Incendi nelle aziende, richiesto monitoraggio di diossine da Arpat

I consiglieri Giglioli e Cerasomma chiedono verifiche dopo l'incendio alla Spedi di Migliarino.

Incendi nelle aziende, richiesto monitoraggio di diossine da Arpat

Due consiglieri, Valeria Giglioli di Sinistra Civica Ecologista e Francesco Cerasomma di Alleanza Verdi e Sinistra, hanno richiesto un monitoraggio periodico delle diossine da parte di Arpat dopo l’incendio avvenuto l’11 luglio scorso presso la Spedi di Migliarino. I due esponenti politici hanno sottolineato che, considerando la frequenza degli incendi, questo fenomeno non può più essere considerato una fatalità, ma rappresenta un rischio concreto per la salute dei residenti nelle vicinanze degli impianti.

“Chiediamo controlli periodici e monitoraggio delle diossine dopo ogni rogo, oltre a limiti certi sulle quantità di rifiuti stoccati”, hanno dichiarato i consiglieri.

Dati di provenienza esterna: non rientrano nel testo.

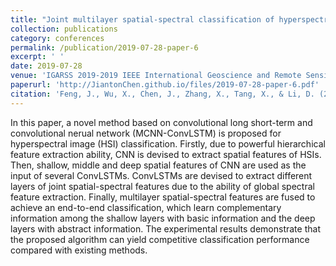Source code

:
 ```yaml
---
title: "Joint multilayer spatial-spectral classification of hyperspectral images based on CNN and ConvLSTM"
collection: publications
category: conferences
permalink: /publication/2019-07-28-paper-6
excerpt: ' '
date: 2019-07-28
venue: 'IGARSS 2019-2019 IEEE International Geoscience and Remote Sensing Symposium'
paperurl: 'http://JiantonChen.github.io/files/2019-07-28-paper-6.pdf'
citation: 'Feng, J., Wu, X., Chen, J., Zhang, X., Tang, X., & Li, D. (2019, July). Joint multilayer spatial-spectral classification of hyperspectral images based on CNN and ConvLSTM. In IGARSS 2019-2019 IEEE International Geoscience and Remote Sensing Symposium (pp. 588-591). IEEE.'
---
```


In this paper, a novel method based on convolutional long short-term and convolutional nerual network (MCNN-ConvLSTM) is proposed for hyperspectral image (HSI) classification. Firstly, due to powerful hierarchical feature extraction ability, CNN is devised to extract spatial features of HSIs. Then, shallow, middle and deep spatial features of CNN are used as the input of several ConvLSTMs. ConvLSTMs are devised to extract different layers of joint spatial-spectral features due to the ability of global spectral feature extraction. Finally, multilayer spatial-spectral features are fused to achieve an end-to-end classification, which learn complementary information among the shallow layers with basic information and the deep layers with abstract information. The experimental results demonstrate that the proposed algorithm can yield competitive classification performance compared with existing methods.
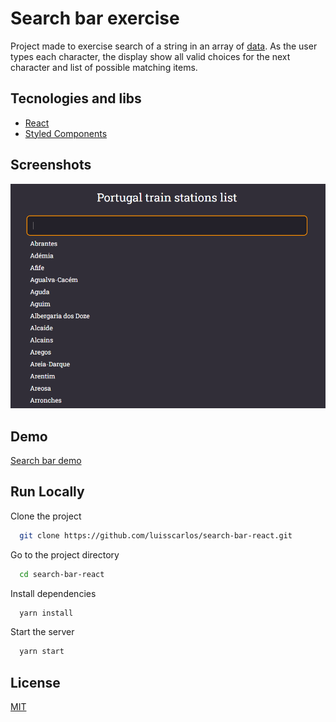 
# Search bar exercise

Project made to exercise search of a string in an array of [data](https://www.cp.pt/passageiros/pt/consultar-horarios/estacoes). As the user types each character, the display show all valid choices for the next character and list of possible matching items.


## Tecnologies and libs

 - [React](https://reactjs.org/)
 - [Styled Components](https://styled-components.com/)


## Screenshots

![App Screenshot](.github/home.png)


## Demo

[Search bar demo](https://search-bar-react.vercel.app/)


## Run Locally

Clone the project

```bash
  git clone https://github.com/luisscarlos/search-bar-react.git
```

Go to the project directory

```bash
  cd search-bar-react
```

Install dependencies

```bash
  yarn install
```

Start the server

```bash
  yarn start
```


## License

[MIT](https://choosealicense.com/licenses/mit/)

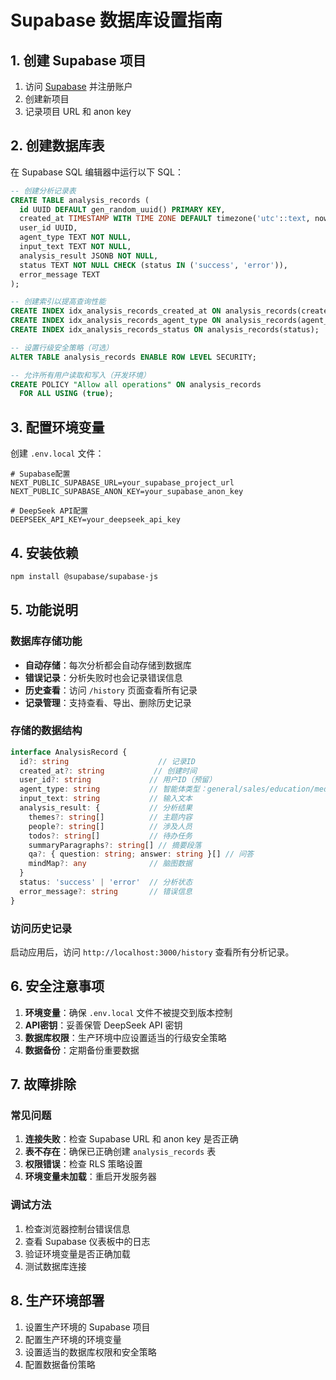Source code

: # Supabase 数据库设置指南

## 1. 创建 Supabase 项目

1. 访问 [Supabase](https://supabase.com) 并注册账户
2. 创建新项目
3. 记录项目 URL 和 anon key

## 2. 创建数据库表

在 Supabase SQL 编辑器中运行以下 SQL：

```sql
-- 创建分析记录表
CREATE TABLE analysis_records (
  id UUID DEFAULT gen_random_uuid() PRIMARY KEY,
  created_at TIMESTAMP WITH TIME ZONE DEFAULT timezone('utc'::text, now()) NOT NULL,
  user_id UUID,
  agent_type TEXT NOT NULL,
  input_text TEXT NOT NULL,
  analysis_result JSONB NOT NULL,
  status TEXT NOT NULL CHECK (status IN ('success', 'error')),
  error_message TEXT
);

-- 创建索引以提高查询性能
CREATE INDEX idx_analysis_records_created_at ON analysis_records(created_at DESC);
CREATE INDEX idx_analysis_records_agent_type ON analysis_records(agent_type);
CREATE INDEX idx_analysis_records_status ON analysis_records(status);

-- 设置行级安全策略（可选）
ALTER TABLE analysis_records ENABLE ROW LEVEL SECURITY;

-- 允许所有用户读取和写入（开发环境）
CREATE POLICY "Allow all operations" ON analysis_records
  FOR ALL USING (true);
```

## 3. 配置环境变量

创建 `.env.local` 文件：

```env
# Supabase配置
NEXT_PUBLIC_SUPABASE_URL=your_supabase_project_url
NEXT_PUBLIC_SUPABASE_ANON_KEY=your_supabase_anon_key

# DeepSeek API配置
DEEPSEEK_API_KEY=your_deepseek_api_key
```

## 4. 安装依赖

```bash
npm install @supabase/supabase-js
```

## 5. 功能说明

### 数据库存储功能

- **自动存储**：每次分析都会自动存储到数据库
- **错误记录**：分析失败时也会记录错误信息
- **历史查看**：访问 `/history` 页面查看所有记录
- **记录管理**：支持查看、导出、删除历史记录

### 存储的数据结构

```typescript
interface AnalysisRecord {
  id?: string                    // 记录ID
  created_at?: string           // 创建时间
  user_id?: string             // 用户ID（预留）
  agent_type: string           // 智能体类型：general/sales/education/medical
  input_text: string           // 输入文本
  analysis_result: {           // 分析结果
    themes?: string[]          // 主题内容
    people?: string[]          // 涉及人员
    todos?: string[]           // 待办任务
    summaryParagraphs?: string[] // 摘要段落
    qa?: { question: string; answer: string }[] // 问答
    mindMap?: any              // 脑图数据
  }
  status: 'success' | 'error'  // 分析状态
  error_message?: string       // 错误信息
}
```

### 访问历史记录

启动应用后，访问 `http://localhost:3000/history` 查看所有分析记录。

## 6. 安全注意事项

1. **环境变量**：确保 `.env.local` 文件不被提交到版本控制
2. **API密钥**：妥善保管 DeepSeek API 密钥
3. **数据库权限**：生产环境中应设置适当的行级安全策略
4. **数据备份**：定期备份重要数据

## 7. 故障排除

### 常见问题

1. **连接失败**：检查 Supabase URL 和 anon key 是否正确
2. **表不存在**：确保已正确创建 `analysis_records` 表
3. **权限错误**：检查 RLS 策略设置
4. **环境变量未加载**：重启开发服务器

### 调试方法

1. 检查浏览器控制台错误信息
2. 查看 Supabase 仪表板中的日志
3. 验证环境变量是否正确加载
4. 测试数据库连接

## 8. 生产环境部署

1. 设置生产环境的 Supabase 项目
2. 配置生产环境的环境变量
3. 设置适当的数据库权限和安全策略
4. 配置数据备份策略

L’incendio alla Spedi ha generato una colonna di fumo nero visibile fino a Viareggio, ed è solo l’ultimo di una serie di eventi che hanno colpito le province di Lucca e Pisa. In particolare, la ReLife di Salanetti ha subito incendi il 2 e il 23 giugno, dopo un primo episodio già avvenuto nell’agosto 2025. Anche la Delca di Vicopisano ha subito un incendio l’8 giugno, con circa 2.500 tonnellate di plastica andate in fiamme e l’impianto posto sotto sequestro.

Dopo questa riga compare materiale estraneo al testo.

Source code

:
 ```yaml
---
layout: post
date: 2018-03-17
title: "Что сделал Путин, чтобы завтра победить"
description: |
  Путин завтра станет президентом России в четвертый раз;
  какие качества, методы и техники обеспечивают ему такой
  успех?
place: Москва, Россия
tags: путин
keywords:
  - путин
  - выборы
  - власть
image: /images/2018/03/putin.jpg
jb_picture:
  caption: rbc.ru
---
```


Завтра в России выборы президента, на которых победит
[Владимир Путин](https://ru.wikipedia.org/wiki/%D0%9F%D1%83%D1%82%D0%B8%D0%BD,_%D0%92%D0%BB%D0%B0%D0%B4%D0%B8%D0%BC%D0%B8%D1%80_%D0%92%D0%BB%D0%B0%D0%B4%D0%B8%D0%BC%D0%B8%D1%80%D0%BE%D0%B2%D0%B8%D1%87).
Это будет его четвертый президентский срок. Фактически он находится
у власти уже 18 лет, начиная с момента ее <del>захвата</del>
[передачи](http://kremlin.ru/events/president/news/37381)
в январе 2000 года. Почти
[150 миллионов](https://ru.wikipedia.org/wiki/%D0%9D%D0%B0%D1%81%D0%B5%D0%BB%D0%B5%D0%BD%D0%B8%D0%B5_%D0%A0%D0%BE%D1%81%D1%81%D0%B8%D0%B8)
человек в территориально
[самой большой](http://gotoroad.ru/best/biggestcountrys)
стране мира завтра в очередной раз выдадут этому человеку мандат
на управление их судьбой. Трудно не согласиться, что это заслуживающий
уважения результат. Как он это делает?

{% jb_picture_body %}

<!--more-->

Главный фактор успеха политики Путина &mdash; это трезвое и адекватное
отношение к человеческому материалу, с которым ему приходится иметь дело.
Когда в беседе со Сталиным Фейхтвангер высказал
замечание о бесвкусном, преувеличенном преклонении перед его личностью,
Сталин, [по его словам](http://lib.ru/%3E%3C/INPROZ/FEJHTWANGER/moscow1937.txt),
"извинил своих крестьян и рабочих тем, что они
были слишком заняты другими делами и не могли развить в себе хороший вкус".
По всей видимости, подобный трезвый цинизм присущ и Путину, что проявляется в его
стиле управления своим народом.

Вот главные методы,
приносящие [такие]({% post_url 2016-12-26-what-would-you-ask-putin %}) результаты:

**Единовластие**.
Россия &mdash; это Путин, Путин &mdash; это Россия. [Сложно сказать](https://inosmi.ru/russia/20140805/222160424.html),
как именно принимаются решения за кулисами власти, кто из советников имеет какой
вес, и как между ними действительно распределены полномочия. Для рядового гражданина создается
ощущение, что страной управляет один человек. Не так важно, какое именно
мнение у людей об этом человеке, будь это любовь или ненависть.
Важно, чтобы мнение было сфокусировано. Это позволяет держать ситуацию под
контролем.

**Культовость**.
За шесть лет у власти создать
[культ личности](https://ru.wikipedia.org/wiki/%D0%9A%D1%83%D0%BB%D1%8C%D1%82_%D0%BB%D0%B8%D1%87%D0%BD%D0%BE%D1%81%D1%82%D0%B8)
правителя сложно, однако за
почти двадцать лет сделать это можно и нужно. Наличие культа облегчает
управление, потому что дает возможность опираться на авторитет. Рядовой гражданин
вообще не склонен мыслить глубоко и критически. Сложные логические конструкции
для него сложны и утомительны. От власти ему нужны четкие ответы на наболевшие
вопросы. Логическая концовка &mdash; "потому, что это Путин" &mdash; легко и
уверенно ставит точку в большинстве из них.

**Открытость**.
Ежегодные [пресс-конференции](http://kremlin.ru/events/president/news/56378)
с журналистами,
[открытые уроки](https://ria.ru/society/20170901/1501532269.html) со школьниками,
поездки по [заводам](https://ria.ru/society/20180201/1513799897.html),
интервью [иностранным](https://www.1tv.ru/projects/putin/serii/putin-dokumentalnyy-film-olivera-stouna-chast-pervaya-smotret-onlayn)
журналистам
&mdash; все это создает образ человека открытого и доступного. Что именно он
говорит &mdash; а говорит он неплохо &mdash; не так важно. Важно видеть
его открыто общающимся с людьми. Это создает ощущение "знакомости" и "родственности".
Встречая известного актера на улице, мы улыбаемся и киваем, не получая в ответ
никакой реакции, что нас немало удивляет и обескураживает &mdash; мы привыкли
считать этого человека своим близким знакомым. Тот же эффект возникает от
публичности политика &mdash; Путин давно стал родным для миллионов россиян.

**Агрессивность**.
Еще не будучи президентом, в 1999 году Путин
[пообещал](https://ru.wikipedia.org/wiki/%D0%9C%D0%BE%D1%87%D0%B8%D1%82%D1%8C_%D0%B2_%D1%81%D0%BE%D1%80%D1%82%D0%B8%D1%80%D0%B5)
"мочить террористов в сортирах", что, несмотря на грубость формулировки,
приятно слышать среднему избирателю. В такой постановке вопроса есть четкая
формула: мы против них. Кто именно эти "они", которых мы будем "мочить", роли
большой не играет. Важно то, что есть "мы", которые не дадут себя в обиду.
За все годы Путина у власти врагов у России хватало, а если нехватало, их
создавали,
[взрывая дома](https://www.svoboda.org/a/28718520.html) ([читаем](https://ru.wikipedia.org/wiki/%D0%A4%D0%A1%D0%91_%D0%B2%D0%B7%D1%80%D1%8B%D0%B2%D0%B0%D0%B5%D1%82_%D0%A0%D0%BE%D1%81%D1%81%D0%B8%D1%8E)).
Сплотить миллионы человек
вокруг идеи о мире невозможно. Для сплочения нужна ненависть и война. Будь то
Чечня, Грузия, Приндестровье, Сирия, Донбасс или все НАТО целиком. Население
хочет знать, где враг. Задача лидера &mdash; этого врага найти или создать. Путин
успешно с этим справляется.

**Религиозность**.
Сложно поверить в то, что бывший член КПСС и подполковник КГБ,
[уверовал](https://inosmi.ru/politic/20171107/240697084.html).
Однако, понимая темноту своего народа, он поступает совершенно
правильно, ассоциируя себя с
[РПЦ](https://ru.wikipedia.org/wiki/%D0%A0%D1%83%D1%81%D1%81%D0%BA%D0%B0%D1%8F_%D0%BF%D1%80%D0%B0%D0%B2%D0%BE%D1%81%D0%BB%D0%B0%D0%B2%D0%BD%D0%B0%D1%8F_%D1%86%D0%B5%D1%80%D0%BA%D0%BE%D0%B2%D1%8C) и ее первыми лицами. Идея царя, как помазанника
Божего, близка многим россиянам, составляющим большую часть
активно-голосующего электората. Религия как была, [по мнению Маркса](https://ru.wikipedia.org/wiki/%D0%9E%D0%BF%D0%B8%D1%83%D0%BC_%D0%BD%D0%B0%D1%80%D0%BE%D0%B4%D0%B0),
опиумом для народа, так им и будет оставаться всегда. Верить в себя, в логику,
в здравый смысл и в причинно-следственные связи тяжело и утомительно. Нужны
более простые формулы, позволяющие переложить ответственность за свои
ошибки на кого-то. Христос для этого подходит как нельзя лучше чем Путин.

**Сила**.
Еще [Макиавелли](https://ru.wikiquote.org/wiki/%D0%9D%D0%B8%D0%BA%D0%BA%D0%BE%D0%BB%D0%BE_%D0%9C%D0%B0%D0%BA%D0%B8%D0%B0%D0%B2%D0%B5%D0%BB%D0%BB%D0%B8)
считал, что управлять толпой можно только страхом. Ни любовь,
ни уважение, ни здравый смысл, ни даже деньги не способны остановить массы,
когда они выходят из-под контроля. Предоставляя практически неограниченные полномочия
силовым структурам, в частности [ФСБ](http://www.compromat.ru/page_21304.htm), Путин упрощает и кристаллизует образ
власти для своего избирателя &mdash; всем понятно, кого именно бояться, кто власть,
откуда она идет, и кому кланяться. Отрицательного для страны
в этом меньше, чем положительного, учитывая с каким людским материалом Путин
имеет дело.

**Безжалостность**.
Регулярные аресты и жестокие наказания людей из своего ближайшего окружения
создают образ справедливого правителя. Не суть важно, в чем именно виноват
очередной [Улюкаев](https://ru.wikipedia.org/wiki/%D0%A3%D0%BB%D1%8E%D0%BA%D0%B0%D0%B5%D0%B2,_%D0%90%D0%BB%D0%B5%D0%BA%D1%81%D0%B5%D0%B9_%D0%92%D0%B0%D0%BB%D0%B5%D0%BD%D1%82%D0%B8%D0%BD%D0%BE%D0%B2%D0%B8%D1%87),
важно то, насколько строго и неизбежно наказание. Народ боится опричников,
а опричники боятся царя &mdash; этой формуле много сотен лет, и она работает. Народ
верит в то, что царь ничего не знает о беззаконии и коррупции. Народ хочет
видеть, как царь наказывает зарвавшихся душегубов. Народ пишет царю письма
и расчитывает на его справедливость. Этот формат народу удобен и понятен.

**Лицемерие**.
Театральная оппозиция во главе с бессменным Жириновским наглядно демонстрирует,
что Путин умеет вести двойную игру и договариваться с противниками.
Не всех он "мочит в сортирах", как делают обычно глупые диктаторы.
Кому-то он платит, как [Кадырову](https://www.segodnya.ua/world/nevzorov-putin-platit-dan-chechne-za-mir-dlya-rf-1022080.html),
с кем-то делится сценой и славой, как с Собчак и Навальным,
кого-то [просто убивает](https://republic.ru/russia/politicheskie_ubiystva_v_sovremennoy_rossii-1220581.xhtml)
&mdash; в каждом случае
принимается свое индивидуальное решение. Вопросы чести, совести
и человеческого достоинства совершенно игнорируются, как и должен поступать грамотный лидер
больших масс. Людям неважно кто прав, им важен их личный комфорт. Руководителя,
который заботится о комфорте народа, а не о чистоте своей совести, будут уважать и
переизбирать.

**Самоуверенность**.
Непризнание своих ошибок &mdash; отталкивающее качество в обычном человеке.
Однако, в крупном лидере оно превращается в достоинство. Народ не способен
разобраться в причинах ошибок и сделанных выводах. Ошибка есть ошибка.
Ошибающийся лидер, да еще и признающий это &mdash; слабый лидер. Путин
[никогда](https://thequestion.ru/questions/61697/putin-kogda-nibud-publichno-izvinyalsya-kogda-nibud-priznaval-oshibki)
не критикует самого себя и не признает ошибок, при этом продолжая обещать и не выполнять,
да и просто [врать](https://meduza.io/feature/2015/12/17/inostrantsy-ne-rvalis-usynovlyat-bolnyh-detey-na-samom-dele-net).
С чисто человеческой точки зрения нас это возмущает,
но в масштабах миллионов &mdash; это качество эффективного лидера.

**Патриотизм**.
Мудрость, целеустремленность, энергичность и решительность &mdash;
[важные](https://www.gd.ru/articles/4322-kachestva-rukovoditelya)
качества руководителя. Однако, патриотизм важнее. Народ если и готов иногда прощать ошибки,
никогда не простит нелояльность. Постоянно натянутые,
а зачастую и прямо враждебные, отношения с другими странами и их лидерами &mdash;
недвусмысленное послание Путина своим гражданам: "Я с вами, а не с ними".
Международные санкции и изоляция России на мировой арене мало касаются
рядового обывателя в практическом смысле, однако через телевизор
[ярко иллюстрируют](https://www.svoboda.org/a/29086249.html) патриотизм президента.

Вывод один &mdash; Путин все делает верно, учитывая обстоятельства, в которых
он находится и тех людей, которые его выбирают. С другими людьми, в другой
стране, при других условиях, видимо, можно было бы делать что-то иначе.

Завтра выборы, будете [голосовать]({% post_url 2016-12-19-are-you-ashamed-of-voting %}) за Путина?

I consiglieri hanno evidenziato che ogni incendio libera fumi tossici che ricadono su case, orti e coltivazioni, rappresentando un pericolo per la salute di chi vive nelle vicinanze e per i lavoratori degli impianti. “Chiediamo che i controlli funzionino davvero”, hanno aggiunto, richiedendo rilievi tempestivi su aria, suolo e acque dopo ogni evento, con comunicazioni chiare ai cittadini.

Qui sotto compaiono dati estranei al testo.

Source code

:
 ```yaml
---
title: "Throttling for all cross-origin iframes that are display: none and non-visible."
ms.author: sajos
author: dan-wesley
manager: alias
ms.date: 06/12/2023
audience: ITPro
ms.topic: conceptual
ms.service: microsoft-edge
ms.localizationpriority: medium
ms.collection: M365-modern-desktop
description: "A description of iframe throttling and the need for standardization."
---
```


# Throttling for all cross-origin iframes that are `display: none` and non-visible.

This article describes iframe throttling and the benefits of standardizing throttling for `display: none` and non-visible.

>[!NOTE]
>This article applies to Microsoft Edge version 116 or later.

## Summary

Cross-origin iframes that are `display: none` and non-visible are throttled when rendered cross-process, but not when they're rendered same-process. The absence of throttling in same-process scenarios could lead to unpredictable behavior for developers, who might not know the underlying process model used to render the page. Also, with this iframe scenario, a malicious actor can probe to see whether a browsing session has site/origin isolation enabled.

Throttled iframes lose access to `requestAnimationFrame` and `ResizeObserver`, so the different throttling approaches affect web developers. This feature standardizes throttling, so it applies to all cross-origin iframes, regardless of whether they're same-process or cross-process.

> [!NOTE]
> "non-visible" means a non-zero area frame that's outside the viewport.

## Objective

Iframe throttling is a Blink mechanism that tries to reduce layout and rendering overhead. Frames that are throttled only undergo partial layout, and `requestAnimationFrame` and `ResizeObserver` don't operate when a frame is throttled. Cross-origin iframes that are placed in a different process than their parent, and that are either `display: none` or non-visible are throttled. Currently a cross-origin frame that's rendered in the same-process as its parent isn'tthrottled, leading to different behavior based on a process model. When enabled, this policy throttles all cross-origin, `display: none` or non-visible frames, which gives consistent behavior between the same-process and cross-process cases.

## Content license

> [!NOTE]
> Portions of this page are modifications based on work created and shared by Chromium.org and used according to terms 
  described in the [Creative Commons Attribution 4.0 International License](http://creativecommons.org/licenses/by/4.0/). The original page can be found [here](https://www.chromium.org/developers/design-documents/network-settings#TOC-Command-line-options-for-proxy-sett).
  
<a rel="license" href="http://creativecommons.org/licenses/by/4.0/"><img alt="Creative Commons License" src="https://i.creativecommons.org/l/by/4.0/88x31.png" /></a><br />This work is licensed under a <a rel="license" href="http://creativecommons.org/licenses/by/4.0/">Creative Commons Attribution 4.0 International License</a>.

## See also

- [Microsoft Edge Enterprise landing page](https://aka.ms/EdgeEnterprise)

Necessità di interventi sistematici

Inoltre, Giglioli e Cerasomma hanno sollecitato verifiche periodiche da parte della Regione e della Provincia riguardo le quantità di materiale stoccato, i sistemi antincendio e le procedure di emergenza. “È fondamentale accertare se le prescrizioni delle autorizzazioni siano state rispettate in tutti i casi”, hanno affermato.

Infine, i consiglieri hanno messo in evidenza una questione di fondo: “Questi impianti accumulano grandi quantità di plastica e rifiuti misti, ed è lì che il fuoco trova alimento. Finché il ciclo dei rifiuti rimarrà organizzato attorno allo stoccaggio di grandi masse di materiale, il rischio continuerà a persistere”. Hanno quindi annunciato l’intenzione di presentare un’interrogazione nei rispettivi consigli comunali per affrontare la questione e sottolineato l’importanza della prevenzione per tutelare la salute dei cittadini della Piana e della costa.